Assignment ▸
Output nothing but the lines from the first line of the entries to the line with "- **Component Structure:**", inclusive, exactly as they read.

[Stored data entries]
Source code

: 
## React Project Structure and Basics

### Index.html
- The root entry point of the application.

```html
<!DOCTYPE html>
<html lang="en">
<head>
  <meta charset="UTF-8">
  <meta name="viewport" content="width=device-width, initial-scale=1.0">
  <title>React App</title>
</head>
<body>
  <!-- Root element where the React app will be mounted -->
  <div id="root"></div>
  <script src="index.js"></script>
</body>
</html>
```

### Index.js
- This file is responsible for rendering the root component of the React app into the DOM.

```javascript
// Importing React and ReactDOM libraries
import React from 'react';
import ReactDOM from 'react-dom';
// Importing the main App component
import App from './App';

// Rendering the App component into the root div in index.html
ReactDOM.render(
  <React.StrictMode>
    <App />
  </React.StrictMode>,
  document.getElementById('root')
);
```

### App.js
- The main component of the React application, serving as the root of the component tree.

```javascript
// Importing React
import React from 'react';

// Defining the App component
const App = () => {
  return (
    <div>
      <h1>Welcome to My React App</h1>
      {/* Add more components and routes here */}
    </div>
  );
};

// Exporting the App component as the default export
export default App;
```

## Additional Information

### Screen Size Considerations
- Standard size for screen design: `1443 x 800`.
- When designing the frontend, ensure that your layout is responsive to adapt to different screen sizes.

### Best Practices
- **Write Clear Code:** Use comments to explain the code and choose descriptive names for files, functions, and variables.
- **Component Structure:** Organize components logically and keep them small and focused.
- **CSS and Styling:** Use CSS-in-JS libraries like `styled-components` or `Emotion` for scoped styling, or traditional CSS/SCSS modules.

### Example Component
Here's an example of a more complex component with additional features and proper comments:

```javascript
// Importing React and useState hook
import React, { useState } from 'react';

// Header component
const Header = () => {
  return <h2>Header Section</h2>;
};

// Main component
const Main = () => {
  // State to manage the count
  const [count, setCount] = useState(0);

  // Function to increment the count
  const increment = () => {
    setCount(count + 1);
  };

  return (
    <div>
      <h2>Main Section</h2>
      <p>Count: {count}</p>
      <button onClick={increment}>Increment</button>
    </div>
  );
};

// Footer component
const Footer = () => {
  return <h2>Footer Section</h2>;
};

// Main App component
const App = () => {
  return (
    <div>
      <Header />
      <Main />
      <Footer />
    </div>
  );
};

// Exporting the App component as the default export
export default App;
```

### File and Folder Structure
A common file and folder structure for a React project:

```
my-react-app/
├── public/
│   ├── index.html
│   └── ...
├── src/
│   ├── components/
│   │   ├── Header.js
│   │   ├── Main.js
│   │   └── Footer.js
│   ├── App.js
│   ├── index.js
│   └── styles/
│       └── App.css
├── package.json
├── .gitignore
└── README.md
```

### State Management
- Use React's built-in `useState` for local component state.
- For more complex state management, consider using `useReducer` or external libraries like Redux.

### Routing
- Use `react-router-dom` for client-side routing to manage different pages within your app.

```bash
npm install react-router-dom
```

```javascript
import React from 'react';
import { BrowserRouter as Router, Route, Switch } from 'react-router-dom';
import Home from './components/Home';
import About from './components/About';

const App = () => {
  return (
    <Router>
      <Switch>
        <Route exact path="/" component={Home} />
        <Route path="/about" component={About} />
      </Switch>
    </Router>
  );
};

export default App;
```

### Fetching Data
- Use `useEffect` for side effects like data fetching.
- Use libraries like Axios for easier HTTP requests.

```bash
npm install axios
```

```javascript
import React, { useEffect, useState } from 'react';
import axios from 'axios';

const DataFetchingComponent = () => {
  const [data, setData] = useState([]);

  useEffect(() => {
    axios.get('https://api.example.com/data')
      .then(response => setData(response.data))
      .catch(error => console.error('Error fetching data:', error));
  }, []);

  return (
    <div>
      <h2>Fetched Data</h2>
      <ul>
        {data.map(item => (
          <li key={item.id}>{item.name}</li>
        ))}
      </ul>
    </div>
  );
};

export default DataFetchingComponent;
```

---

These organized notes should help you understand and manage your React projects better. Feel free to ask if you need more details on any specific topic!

Exercise result ▸
Source code

: 
## React Project Structure and Basics

### Index.html
- The root entry point of the application.

```html
<!DOCTYPE html>
<html lang="en">
<head>
  <meta charset="UTF-8">
  <meta name="viewport" content="width=device-width, initial-scale=1.0">
  <title>React App</title>
</head>
<body>
  <!-- Root element where the React app will be mounted -->
  <div id="root"></div>
  <script src="index.js"></script>
</body>
</html>
```

### Index.js
- This file is responsible for rendering the root component of the React app into the DOM.

```javascript
// Importing React and ReactDOM libraries
import React from 'react';
import ReactDOM from 'react-dom';
// Importing the main App component
import App from './App';

// Rendering the App component into the root div in index.html
ReactDOM.render(
  <React.StrictMode>
    <App />
  </React.StrictMode>,
  document.getElementById('root')
);
```

### App.js
- The main component of the React application, serving as the root of the component tree.

```javascript
// Importing React
import React from 'react';

// Defining the App component
const App = () => {
  return (
    <div>
      <h1>Welcome to My React App</h1>
      {/* Add more components and routes here */}
    </div>
  );
};

// Exporting the App component as the default export
export default App;
```

## Additional Information

### Screen Size Considerations
- Standard size for screen design: `1443 x 800`.
- When designing the frontend, ensure that your layout is responsive to adapt to different screen sizes.

### Best Practices
- **Write Clear Code:** Use comments to explain the code and choose descriptive names for files, functions, and variables.
- **Component Structure:** Organize components logically and keep them small and focused.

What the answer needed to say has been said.